Reputation: 403
I am creating a ticket tracking project where I have a pandas dataframe holding the ticket information. I am then storing this dataframe into a csv file. The dataframe will initialize at the start of the program.
One of the column values is a list. When you store the pandas dataframe in a csv file with this line of code: self.ticketDF.to_csv(self.ticketCSVFilePath)
, it surrounds the list in double quotes. When you then read it back in, it now is interpreted as a string, not a list.

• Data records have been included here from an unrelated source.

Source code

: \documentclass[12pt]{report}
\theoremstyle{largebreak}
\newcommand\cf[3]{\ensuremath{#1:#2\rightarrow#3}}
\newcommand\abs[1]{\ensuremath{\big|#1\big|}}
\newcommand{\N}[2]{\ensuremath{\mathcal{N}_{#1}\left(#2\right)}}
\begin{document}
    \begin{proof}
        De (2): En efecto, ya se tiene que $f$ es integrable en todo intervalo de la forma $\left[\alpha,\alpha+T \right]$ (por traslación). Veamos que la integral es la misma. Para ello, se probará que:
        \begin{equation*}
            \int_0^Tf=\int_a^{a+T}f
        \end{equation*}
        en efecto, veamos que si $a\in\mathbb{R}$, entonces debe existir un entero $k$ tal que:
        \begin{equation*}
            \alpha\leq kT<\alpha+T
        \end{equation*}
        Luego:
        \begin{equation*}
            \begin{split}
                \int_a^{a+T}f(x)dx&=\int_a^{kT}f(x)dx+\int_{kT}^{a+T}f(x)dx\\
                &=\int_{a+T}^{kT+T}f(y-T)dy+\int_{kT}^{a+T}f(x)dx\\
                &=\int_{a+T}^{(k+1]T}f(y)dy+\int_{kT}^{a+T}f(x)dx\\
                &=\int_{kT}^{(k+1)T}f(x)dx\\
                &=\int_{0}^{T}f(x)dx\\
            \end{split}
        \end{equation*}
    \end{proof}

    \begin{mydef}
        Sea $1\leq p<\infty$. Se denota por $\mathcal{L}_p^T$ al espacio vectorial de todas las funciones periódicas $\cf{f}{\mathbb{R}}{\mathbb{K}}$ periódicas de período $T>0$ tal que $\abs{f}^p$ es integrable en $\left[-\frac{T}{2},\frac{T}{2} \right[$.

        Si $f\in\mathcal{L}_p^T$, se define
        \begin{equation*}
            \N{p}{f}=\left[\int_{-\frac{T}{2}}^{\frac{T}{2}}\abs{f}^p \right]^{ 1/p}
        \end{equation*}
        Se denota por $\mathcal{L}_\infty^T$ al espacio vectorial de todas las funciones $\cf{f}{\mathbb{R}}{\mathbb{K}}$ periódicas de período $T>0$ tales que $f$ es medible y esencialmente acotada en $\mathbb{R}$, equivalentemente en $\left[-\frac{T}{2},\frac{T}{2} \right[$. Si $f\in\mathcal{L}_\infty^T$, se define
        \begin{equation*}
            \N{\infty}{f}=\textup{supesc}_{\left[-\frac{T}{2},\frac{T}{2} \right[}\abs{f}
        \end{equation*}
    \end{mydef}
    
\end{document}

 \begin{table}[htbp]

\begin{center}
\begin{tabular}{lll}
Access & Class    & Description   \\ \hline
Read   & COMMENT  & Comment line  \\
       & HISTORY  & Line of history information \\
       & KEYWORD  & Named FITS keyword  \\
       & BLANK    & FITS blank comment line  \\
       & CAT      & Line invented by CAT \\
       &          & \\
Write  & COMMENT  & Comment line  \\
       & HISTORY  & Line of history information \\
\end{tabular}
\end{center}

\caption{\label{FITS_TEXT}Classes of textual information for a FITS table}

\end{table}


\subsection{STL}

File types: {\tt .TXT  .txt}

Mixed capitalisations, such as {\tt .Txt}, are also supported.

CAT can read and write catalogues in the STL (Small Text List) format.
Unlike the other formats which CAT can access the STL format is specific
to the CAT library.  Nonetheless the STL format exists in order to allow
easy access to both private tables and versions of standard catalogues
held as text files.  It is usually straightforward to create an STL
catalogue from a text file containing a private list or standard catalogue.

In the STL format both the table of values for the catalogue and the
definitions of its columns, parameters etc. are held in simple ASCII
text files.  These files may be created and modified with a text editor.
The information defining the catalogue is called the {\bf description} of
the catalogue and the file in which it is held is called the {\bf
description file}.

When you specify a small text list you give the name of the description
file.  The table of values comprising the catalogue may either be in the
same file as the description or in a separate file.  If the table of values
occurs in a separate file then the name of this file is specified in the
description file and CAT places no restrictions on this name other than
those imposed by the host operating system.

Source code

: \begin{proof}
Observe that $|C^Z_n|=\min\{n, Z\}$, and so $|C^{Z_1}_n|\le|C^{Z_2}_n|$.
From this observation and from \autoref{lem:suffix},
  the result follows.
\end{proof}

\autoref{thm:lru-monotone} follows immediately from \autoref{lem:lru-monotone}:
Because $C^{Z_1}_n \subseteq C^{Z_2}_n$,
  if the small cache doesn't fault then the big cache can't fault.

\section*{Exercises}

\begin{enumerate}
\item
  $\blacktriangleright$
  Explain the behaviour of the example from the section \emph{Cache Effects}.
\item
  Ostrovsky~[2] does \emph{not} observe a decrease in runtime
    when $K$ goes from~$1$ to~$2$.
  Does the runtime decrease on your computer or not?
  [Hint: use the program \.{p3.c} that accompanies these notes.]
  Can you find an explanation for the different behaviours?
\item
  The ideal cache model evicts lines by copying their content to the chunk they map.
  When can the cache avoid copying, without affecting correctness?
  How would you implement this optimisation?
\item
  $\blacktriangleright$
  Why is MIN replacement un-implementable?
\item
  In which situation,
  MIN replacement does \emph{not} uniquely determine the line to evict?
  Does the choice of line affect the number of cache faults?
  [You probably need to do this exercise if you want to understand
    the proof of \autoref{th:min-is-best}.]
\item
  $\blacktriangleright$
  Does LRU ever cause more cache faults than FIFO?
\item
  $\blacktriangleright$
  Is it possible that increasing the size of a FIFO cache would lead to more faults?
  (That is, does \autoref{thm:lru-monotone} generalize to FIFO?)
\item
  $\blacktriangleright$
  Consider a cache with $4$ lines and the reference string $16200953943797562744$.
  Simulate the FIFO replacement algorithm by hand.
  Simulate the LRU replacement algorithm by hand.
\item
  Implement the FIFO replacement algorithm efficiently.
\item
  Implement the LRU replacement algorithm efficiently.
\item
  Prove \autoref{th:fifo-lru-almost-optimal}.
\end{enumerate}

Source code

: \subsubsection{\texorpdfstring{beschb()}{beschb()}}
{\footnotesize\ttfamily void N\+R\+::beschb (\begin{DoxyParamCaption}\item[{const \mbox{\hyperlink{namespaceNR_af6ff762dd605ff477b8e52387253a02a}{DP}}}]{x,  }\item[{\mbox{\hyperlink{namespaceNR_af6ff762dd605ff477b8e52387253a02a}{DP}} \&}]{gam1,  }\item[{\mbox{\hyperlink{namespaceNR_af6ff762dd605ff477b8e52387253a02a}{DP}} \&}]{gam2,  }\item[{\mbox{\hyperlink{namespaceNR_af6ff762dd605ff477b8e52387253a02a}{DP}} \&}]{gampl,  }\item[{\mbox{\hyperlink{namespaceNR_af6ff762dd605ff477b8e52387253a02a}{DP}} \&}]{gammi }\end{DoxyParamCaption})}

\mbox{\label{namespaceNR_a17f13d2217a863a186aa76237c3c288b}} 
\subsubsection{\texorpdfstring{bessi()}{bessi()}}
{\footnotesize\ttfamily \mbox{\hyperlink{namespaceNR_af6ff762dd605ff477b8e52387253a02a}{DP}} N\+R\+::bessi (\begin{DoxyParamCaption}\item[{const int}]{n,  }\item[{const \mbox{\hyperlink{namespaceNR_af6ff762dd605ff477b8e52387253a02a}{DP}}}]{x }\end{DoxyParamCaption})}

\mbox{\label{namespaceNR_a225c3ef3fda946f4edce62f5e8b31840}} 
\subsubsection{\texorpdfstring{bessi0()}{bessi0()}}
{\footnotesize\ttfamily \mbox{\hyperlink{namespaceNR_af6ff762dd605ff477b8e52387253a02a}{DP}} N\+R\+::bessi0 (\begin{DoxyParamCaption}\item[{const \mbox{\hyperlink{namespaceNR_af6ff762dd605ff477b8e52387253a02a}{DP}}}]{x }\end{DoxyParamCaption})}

In my example, you can see the list with double quotes under the comments column.
Here is my file - tickets.csv:
Ticket ID,Subject,Project,Description,Priority,Comments
PROT-18,testSubject,testProject,testDescription,testPriority,"['comment1', 'comment2', 'comment3']"
PROT-19,testSubject,testProject,testDescription,testPriority,"['comment4', 'comment5', 'comment6']"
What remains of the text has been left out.